The South Africa travel was the most incredible experience of life!! With Conservation Global’s help, I experienced memories that will last a lifetime. From learning about sustainability in townships and wildlife conservatory at game reserves, to the social and economic issues that South Africa struggles with today, Conservation Global allowed me to be enthusiastic and engaged throughout our trip, as well as encouraged me to think about how my relationship with nature and the environment will affect future generations for years to come.
My week spent on Gondwana Game Reserve with Conservation Global was one of the most memorable experiences of my life. I was fortunate enough to travel to South Africa with Franklin University Switzerland on academic travel in the spring of 2015. Bonding with the staff and learning about the animals in their natural environment made for one incredible week. Each day was filled with activities and lectures that were as entertaining as they were educational. As a group we had a lecture in the morning either from a member of the knowledge staff or from a local expert. We learned about native bee populations and were treated to honey samples from the region and were given a demonstration on the practice of tagging and tracking animals on the reserve.
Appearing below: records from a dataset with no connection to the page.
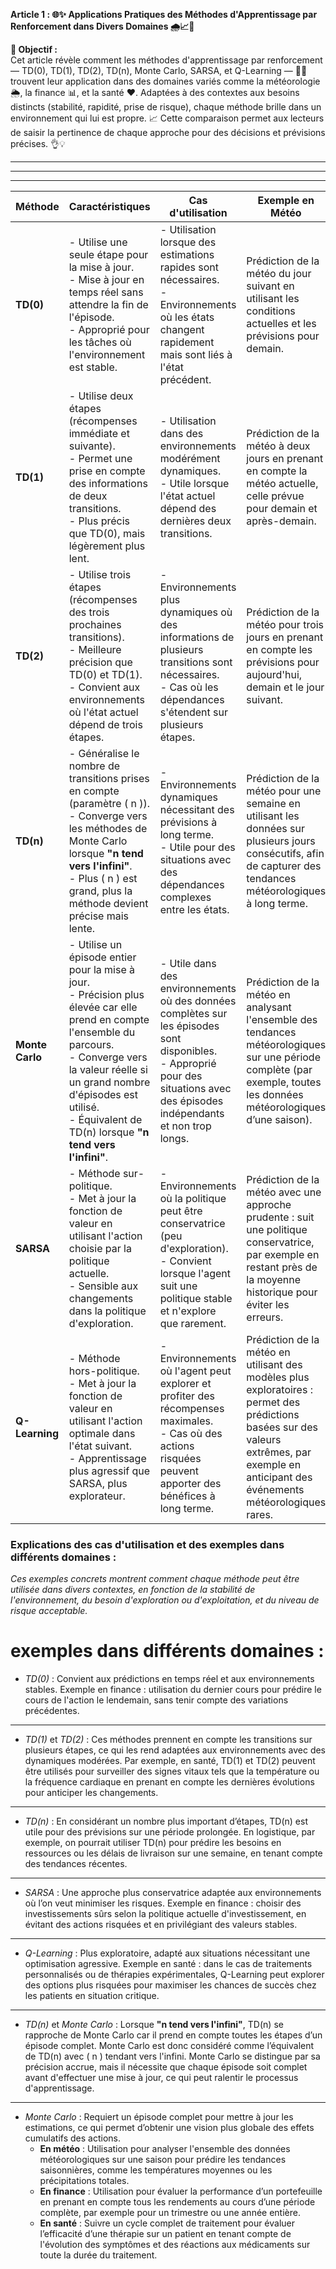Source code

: **Article 1 : 🌐✨ Applications Pratiques des Méthodes d'Apprentissage par Renforcement dans Divers Domaines 🌧️📈💊**

**🎯 Objectif :**  
Cet article révèle comment les méthodes d'apprentissage par renforcement — TD(0), TD(1), TD(2), TD(n), Monte Carlo, SARSA, et Q-Learning — 🧠🌟 trouvent leur application dans des domaines variés comme la météorologie 🌦️, la finance 📊, et la santé ❤️. Adaptées à des contextes aux besoins distincts (stabilité, rapidité, prise de risque), chaque méthode brille dans un environnement qui lui est propre. 📈 Cette comparaison permet aux lecteurs de saisir la pertinence de chaque approche pour des décisions et prévisions précises. 👌💡


---------
---------
---------

| Méthode         | Caractéristiques                                        | Cas d'utilisation                                         | Exemple en Météo                                                | Exemple en Finance                         | Exemple en Santé                                         |
|-----------------|---------------------------------------------------------|-----------------------------------------------------------|------------------------------------------------------------------|-------------------------------------------|-----------------------------------------------------------|
| **TD(0)**       | - Utilise une seule étape pour la mise à jour.<br>- Mise à jour en temps réel sans attendre la fin de l'épisode.<br>- Approprié pour les tâches où l'environnement est stable. | - Utilisation lorsque des estimations rapides sont nécessaires.<br>- Environnements où les états changent rapidement mais sont liés à l'état précédent. | Prédiction de la météo du jour suivant en utilisant les conditions actuelles et les prévisions pour demain. | Prédiction du prix d'une action pour le lendemain en utilisant le cours actuel et les fluctuations immédiates. | Surveillance en temps réel de la fréquence cardiaque d'un patient, en se basant sur le dernier relevé pour prédire la valeur suivante. |
| **TD(1)**       | - Utilise deux étapes (récompenses immédiate et suivante).<br>- Permet une prise en compte des informations de deux transitions.<br>- Plus précis que TD(0), mais légèrement plus lent. | - Utilisation dans des environnements modérément dynamiques.<br>- Utile lorsque l'état actuel dépend des dernières deux transitions. | Prédiction de la météo à deux jours en prenant en compte la météo actuelle, celle prévue pour demain et après-demain. | Prédiction du cours d'une action à deux jours en utilisant la tendance du jour et celle prévue pour le lendemain. | Suivi de l'évolution de la température corporelle pour prédire les pics de fièvre dans les prochaines 48 heures. |
| **TD(2)**       | - Utilise trois étapes (récompenses des trois prochaines transitions).<br>- Meilleure précision que TD(0) et TD(1).<br>- Convient aux environnements où l'état actuel dépend de trois étapes. | - Environnements plus dynamiques où des informations de plusieurs transitions sont nécessaires.<br>- Cas où les dépendances s'étendent sur plusieurs étapes. | Prédiction de la météo pour trois jours en prenant en compte les prévisions pour aujourd'hui, demain et le jour suivant. | Estimation de la volatilité d'un actif financier sur trois jours, en utilisant les tendances des jours précédents. | Prédiction de la glycémie pour les patients diabétiques en tenant compte des trois dernières mesures de glucose. |
| **TD(n)**       | - Généralise le nombre de transitions prises en compte (paramètre \( n \)).<br>- Converge vers les méthodes de Monte Carlo lorsque **"n tend vers l'infini"**.<br>- Plus \( n \) est grand, plus la méthode devient précise mais lente. | - Environnements dynamiques nécessitant des prévisions à long terme.<br>- Utile pour des situations avec des dépendances complexes entre les états. | Prédiction de la météo pour une semaine en utilisant les données sur plusieurs jours consécutifs, afin de capturer des tendances météorologiques à long terme. | Prédiction des cours de la bourse sur une semaine, en utilisant les tendances sur plusieurs jours pour évaluer la probabilité d'une hausse ou baisse continue. | Anticipation des symptômes d'une maladie chronique en observant les tendances de l'état de santé du patient sur plusieurs jours. |
| **Monte Carlo** | - Utilise un épisode entier pour la mise à jour.<br>- Précision plus élevée car elle prend en compte l'ensemble du parcours.<br>- Converge vers la valeur réelle si un grand nombre d'épisodes est utilisé.<br>- Équivalent de TD(n) lorsque **"n tend vers l'infini"**. | - Utile dans des environnements où des données complètes sur les épisodes sont disponibles.<br>- Approprié pour des situations avec des épisodes indépendants et non trop longs. | Prédiction de la météo en analysant l'ensemble des tendances météorologiques sur une période complète (par exemple, toutes les données météorologiques d’une saison). | Estimation de la performance d’un portefeuille d’investissement en observant l’évolution complète sur un trimestre ou une année pour calculer les rendements moyens. | Évaluation de l'efficacité d'un traitement en suivant l'ensemble des symptômes et des signes vitaux d’un patient pendant un cycle de traitement. |
| **SARSA**       | - Méthode sur-politique.<br>- Met à jour la fonction de valeur en utilisant l'action choisie par la politique actuelle.<br>- Sensible aux changements dans la politique d'exploration. | - Environnements où la politique peut être conservatrice (peu d'exploration).<br>- Convient lorsque l'agent suit une politique stable et n'explore que rarement. | Prédiction de la météo avec une approche prudente : suit une politique conservatrice, par exemple en restant près de la moyenne historique pour éviter les erreurs. | Choix d'investissements sûrs et conservateurs en fonction de la politique d'investissement (ex. rester sur des obligations d'État). | Suivi des patients avec une politique conservatrice de traitement pour minimiser les risques de complications. |
| **Q-Learning**  | - Méthode hors-politique.<br>- Met à jour la fonction de valeur en utilisant l'action optimale dans l'état suivant.<br>- Apprentissage plus agressif que SARSA, plus explorateur. | - Environnements où l'agent peut explorer et profiter des récompenses maximales.<br>- Cas où des actions risquées peuvent apporter des bénéfices à long terme. | Prédiction de la météo en utilisant des modèles plus exploratoires : permet des prédictions basées sur des valeurs extrêmes, par exemple en anticipant des événements météorologiques rares. | Stratégie d'investissement agressive avec exploration des actions à forte volatilité pour maximiser les gains potentiels. | Traitement personnalisé basé sur des thérapies expérimentales pour des patients à haut risque ou en situation critique. |

### Explications des cas d'utilisation et des exemples dans différents domaines :



*Ces exemples concrets montrent comment chaque méthode peut être utilisée dans divers contextes, en fonction de la stabilité de l'environnement, du besoin d'exploration ou d'exploitation, et du niveau de risque acceptable.*



# exemples dans différents domaines :

- *TD(0)* : Convient aux prédictions en temps réel et aux environnements stables. Exemple en finance : utilisation du dernier cours pour prédire le cours de l'action le lendemain, sans tenir compte des variations précédentes.

-----

- *TD(1)* et *TD(2)* : Ces méthodes prennent en compte les transitions sur plusieurs étapes, ce qui les rend adaptées aux environnements avec des dynamiques modérées. Par exemple, en santé, TD(1) et TD(2) peuvent être utilisés pour surveiller des signes vitaux tels que la température ou la fréquence cardiaque en prenant en compte les dernières évolutions pour anticiper les changements.

-----
- *TD(n)* : En considérant un nombre plus important d’étapes, TD(n) est utile pour des prévisions sur une période prolongée. En logistique, par exemple, on pourrait utiliser TD(n) pour prédire les besoins en ressources ou les délais de livraison sur une semaine, en tenant compte des tendances récentes.

-----
- *SARSA* : Une approche plus conservatrice adaptée aux environnements où l’on veut minimiser les risques. Exemple en finance : choisir des investissements sûrs selon la politique actuelle d'investissement, en évitant des actions risquées et en privilégiant des valeurs stables.

-----
- *Q-Learning* : Plus exploratoire, adapté aux situations nécessitant une optimisation agressive. Exemple en santé : dans le cas de traitements personnalisés ou de thérapies expérimentales, Q-Learning peut explorer des options plus risquées pour maximiser les chances de succès chez les patients en situation critique.

-----
- *TD(n)* et *Monte Carlo* : Lorsque **"n tend vers l'infini"**, TD(n) se rapproche de Monte Carlo car il prend en compte toutes les étapes d’un épisode complet. Monte Carlo est donc considéré comme l’équivalent de TD(n) avec \( n \) tendant vers l'infini. Monte Carlo se distingue par sa précision accrue, mais il nécessite que chaque épisode soit complet avant d'effectuer une mise à jour, ce qui peut ralentir le processus d'apprentissage.

-----
- *Monte Carlo* : Requiert un épisode complet pour mettre à jour les estimations, ce qui permet d’obtenir une vision plus globale des effets cumulatifs des actions.
    - **En météo** : Utilisation pour analyser l'ensemble des données météorologiques sur une saison pour prédire les tendances saisonnières, comme les températures moyennes ou les précipitations totales.
    - **En finance** : Utilisation pour évaluer la performance d’un portefeuille en prenant en compte tous les rendements au cours d’une période complète, par exemple pour un trimestre ou une année entière.
    - **En santé** : Suivre un cycle complet de traitement pour évaluer l’efficacité d’une thérapie sur un patient en tenant compte de l'évolution des symptômes et des réactions aux médicaments sur toute la durée du traitement.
Perhaps the most memorable was when we were taught how to properly handle a tranquilizer gun and had a competition to see who could get a bullseye! After the morning lecture, the group would split up for the safari in which the staff took great care to make sure we saw as many animals as possible. Later in the afternoon we would regroup for a drink and to admire the scenery. I have the utmost respect for Conservation Global and the work they are doing—hoping to return to South Africa soon!